- _Task to complete_: Output the entries that follow, word for word.
· · · · · · ·
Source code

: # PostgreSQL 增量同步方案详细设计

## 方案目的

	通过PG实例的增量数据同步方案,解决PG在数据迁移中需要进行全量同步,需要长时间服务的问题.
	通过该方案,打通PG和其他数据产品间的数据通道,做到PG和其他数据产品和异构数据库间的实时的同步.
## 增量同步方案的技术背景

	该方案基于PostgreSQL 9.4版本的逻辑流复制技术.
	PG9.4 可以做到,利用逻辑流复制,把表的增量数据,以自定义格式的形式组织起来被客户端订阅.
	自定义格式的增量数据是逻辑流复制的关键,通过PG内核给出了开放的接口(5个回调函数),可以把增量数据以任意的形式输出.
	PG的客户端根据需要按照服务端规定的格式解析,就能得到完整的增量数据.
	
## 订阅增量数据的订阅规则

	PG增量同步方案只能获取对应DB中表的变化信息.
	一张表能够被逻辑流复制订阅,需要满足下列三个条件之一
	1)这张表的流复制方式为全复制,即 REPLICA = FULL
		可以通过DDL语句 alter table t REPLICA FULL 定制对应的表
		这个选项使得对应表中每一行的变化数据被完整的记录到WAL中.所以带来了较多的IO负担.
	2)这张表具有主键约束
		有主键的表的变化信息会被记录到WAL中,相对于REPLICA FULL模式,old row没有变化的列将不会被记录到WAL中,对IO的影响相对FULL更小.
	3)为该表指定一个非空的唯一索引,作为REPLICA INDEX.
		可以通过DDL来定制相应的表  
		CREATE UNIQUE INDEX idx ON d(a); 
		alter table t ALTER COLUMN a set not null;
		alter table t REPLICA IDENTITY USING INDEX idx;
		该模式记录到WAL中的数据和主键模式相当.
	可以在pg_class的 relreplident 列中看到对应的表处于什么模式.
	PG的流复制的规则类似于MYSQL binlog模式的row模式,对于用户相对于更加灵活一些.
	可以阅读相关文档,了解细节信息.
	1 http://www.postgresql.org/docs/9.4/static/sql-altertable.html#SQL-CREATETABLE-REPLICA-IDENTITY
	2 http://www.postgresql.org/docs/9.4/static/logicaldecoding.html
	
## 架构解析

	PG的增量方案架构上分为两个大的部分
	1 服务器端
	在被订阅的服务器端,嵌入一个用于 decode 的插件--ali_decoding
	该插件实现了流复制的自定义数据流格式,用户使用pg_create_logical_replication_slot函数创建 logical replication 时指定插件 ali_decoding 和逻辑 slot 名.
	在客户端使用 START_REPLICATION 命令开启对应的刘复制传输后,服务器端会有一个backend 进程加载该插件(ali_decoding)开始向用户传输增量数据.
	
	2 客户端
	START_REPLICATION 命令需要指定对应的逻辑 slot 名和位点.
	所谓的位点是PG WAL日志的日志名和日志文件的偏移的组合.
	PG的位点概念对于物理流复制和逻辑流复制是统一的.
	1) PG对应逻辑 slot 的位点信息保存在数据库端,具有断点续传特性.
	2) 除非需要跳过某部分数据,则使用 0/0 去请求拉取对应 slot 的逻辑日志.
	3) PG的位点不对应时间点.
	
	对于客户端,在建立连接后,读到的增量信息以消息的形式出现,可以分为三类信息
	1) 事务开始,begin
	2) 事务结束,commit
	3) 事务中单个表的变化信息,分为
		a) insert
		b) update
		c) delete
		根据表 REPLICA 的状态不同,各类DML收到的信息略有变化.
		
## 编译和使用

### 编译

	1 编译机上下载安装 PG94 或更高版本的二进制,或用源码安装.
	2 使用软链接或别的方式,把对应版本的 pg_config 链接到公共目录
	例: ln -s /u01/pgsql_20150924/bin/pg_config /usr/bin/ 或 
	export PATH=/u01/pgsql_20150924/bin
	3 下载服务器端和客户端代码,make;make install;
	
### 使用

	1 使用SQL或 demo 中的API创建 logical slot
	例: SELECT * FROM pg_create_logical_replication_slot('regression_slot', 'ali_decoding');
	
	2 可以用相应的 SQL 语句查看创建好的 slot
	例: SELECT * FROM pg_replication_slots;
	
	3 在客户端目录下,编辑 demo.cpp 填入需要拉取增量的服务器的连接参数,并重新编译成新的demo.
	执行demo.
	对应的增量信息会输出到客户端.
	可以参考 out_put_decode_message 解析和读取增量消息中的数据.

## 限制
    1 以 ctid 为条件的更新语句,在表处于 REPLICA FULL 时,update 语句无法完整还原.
· · · · · · ·
- _Task result_:
Source code

: # PostgreSQL 增量同步方案详细设计

## 方案目的

	通过PG实例的增量数据同步方案,解决PG在数据迁移中需要进行全量同步,需要长时间服务的问题.
	通过该方案,打通PG和其他数据产品间的数据通道,做到PG和其他数据产品和异构数据库间的实时的同步.
## 增量同步方案的技术背景

	该方案基于PostgreSQL 9.4版本的逻辑流复制技术.
	PG9.4 可以做到,利用逻辑流复制,把表的增量数据,以自定义格式的形式组织起来被客户端订阅.
	自定义格式的增量数据是逻辑流复制的关键,通过PG内核给出了开放的接口(5个回调函数),可以把增量数据以任意的形式输出.
	PG的客户端根据需要按照服务端规定的格式解析,就能得到完整的增量数据.
	
## 订阅增量数据的订阅规则

	PG增量同步方案只能获取对应DB中表的变化信息.
	一张表能够被逻辑流复制订阅,需要满足下列三个条件之一
	1)这张表的流复制方式为全复制,即 REPLICA = FULL
		可以通过DDL语句 alter table t REPLICA FULL 定制对应的表
		这个选项使得对应表中每一行的变化数据被完整的记录到WAL中.所以带来了较多的IO负担.
	2)这张表具有主键约束
		有主键的表的变化信息会被记录到WAL中,相对于REPLICA FULL模式,old row没有变化的列将不会被记录到WAL中,对IO的影响相对FULL更小.
	3)为该表指定一个非空的唯一索引,作为REPLICA INDEX.
		可以通过DDL来定制相应的表  
		CREATE UNIQUE INDEX idx ON d(a); 
		alter table t ALTER COLUMN a set not null;
		alter table t REPLICA IDENTITY USING INDEX idx;
		该模式记录到WAL中的数据和主键模式相当.
	可以在pg_class的 relreplident 列中看到对应的表处于什么模式.
	PG的流复制的规则类似于MYSQL binlog模式的row模式,对于用户相对于更加灵活一些.
	可以阅读相关文档,了解细节信息.
	1 http://www.postgresql.org/docs/9.4/static/sql-altertable.html#SQL-CREATETABLE-REPLICA-IDENTITY
	2 http://www.postgresql.org/docs/9.4/static/logicaldecoding.html
	
## 架构解析

	PG的增量方案架构上分为两个大的部分
	1 服务器端
	在被订阅的服务器端,嵌入一个用于 decode 的插件--ali_decoding
	该插件实现了流复制的自定义数据流格式,用户使用pg_create_logical_replication_slot函数创建 logical replication 时指定插件 ali_decoding 和逻辑 slot 名.
	在客户端使用 START_REPLICATION 命令开启对应的刘复制传输后,服务器端会有一个backend 进程加载该插件(ali_decoding)开始向用户传输增量数据.
	
	2 客户端
	START_REPLICATION 命令需要指定对应的逻辑 slot 名和位点.
	所谓的位点是PG WAL日志的日志名和日志文件的偏移的组合.
	PG的位点概念对于物理流复制和逻辑流复制是统一的.
	1) PG对应逻辑 slot 的位点信息保存在数据库端,具有断点续传特性.
	2) 除非需要跳过某部分数据,则使用 0/0 去请求拉取对应 slot 的逻辑日志.
	3) PG的位点不对应时间点.
	
	对于客户端,在建立连接后,读到的增量信息以消息的形式出现,可以分为三类信息
	1) 事务开始,begin
	2) 事务结束,commit
	3) 事务中单个表的变化信息,分为
		a) insert
		b) update
		c) delete
		根据表 REPLICA 的状态不同,各类DML收到的信息略有变化.
		
## 编译和使用

### 编译

	1 编译机上下载安装 PG94 或更高版本的二进制,或用源码安装.
	2 使用软链接或别的方式,把对应版本的 pg_config 链接到公共目录
	例: ln -s /u01/pgsql_20150924/bin/pg_config /usr/bin/ 或 
	export PATH=/u01/pgsql_20150924/bin
	3 下载服务器端和客户端代码,make;make install;
	
### 使用

	1 使用SQL或 demo 中的API创建 logical slot
	例: SELECT * FROM pg_create_logical_replication_slot('regression_slot', 'ali_decoding');
	
	2 可以用相应的 SQL 语句查看创建好的 slot
	例: SELECT * FROM pg_replication_slots;
	
	3 在客户端目录下,编辑 demo.cpp 填入需要拉取增量的服务器的连接参数,并重新编译成新的demo.
	执行demo.
	对应的增量信息会输出到客户端.
	可以参考 out_put_decode_message 解析和读取增量消息中的数据.

## 限制
    1 以 ctid 为条件的更新语句,在表处于 REPLICA FULL 时,update 语句无法完整还原.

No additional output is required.